▸ Exercise prompt: Scan the material for the word "https" and return every matching line.
══════════════════════════════
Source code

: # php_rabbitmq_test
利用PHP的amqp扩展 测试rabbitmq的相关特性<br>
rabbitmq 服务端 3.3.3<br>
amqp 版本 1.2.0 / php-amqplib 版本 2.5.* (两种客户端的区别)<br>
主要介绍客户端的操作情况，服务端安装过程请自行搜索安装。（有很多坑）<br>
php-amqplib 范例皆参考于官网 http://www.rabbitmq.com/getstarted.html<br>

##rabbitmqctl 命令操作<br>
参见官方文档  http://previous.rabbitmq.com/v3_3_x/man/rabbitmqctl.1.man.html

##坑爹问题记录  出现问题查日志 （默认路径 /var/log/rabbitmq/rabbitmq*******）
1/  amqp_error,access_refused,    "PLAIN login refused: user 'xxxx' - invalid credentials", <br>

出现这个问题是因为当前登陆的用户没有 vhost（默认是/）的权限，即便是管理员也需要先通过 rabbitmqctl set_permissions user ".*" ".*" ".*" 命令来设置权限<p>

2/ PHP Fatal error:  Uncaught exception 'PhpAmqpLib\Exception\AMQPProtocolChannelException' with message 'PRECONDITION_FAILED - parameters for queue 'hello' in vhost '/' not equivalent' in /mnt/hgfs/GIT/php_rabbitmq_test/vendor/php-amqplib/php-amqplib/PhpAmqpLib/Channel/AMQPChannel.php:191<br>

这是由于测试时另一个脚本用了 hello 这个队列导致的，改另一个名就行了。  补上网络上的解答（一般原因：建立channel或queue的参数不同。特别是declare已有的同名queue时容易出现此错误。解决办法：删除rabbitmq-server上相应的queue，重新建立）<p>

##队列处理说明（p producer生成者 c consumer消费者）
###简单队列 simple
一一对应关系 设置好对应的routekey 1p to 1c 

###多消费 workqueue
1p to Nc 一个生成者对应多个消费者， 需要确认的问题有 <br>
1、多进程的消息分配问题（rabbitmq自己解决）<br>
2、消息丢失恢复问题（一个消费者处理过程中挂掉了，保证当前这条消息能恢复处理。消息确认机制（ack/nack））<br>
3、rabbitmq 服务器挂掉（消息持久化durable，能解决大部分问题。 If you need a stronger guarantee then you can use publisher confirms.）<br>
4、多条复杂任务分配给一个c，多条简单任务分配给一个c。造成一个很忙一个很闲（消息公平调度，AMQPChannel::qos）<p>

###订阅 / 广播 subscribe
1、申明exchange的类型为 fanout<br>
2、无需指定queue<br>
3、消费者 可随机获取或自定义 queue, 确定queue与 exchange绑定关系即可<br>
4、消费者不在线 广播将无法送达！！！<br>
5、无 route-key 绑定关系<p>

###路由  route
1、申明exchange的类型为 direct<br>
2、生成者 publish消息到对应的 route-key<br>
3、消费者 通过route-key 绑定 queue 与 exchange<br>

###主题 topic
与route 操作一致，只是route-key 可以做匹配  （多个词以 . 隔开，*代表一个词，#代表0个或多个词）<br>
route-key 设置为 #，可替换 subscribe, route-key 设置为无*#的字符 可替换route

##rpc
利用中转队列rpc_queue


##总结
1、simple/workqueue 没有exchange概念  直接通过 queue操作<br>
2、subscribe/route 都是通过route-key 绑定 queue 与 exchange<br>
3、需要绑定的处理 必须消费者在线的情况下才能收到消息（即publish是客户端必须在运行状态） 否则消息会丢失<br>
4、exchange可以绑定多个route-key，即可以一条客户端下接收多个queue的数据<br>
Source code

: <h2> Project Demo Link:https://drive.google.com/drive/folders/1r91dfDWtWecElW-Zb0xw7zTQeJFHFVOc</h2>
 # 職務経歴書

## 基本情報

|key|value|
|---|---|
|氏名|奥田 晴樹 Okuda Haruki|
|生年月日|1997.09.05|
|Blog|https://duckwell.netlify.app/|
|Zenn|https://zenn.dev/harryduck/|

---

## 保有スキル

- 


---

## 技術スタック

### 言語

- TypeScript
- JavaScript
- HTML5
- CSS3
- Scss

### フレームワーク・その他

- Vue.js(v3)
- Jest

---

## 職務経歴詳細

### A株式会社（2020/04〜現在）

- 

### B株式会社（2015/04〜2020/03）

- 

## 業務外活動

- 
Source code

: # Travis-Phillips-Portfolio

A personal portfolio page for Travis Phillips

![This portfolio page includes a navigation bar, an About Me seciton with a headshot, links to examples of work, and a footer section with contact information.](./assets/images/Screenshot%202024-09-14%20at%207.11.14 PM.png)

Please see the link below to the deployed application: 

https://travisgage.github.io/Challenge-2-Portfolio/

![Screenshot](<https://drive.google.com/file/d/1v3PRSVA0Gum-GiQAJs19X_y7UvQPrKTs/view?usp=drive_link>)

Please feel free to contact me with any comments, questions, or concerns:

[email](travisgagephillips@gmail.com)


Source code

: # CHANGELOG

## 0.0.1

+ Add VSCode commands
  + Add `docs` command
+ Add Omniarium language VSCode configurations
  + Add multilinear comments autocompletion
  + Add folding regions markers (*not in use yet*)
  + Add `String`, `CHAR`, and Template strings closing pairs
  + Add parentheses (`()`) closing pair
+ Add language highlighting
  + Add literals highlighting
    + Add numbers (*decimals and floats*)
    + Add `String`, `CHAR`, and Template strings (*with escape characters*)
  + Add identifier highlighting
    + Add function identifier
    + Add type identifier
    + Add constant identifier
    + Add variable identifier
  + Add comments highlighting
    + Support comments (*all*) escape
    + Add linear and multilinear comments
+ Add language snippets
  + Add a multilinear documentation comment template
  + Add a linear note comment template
══════════════════════════════
▸ Answer area:
: <h2> Project Demo Link:https://drive.google.com/drive/folders/1r91dfDWtWecElW-Zb0xw7zTQeJFHFVOc</h2>
|Blog|https://duckwell.netlify.app/|
|Zenn|https://zenn.dev/harryduck/|
https://travisgage.github.io/Challenge-2-Portfolio/
![Screenshot](<https://drive.google.com/file/d/1v3PRSVA0Gum-GiQAJs19X_y7UvQPrKTs/view?usp=drive_link>)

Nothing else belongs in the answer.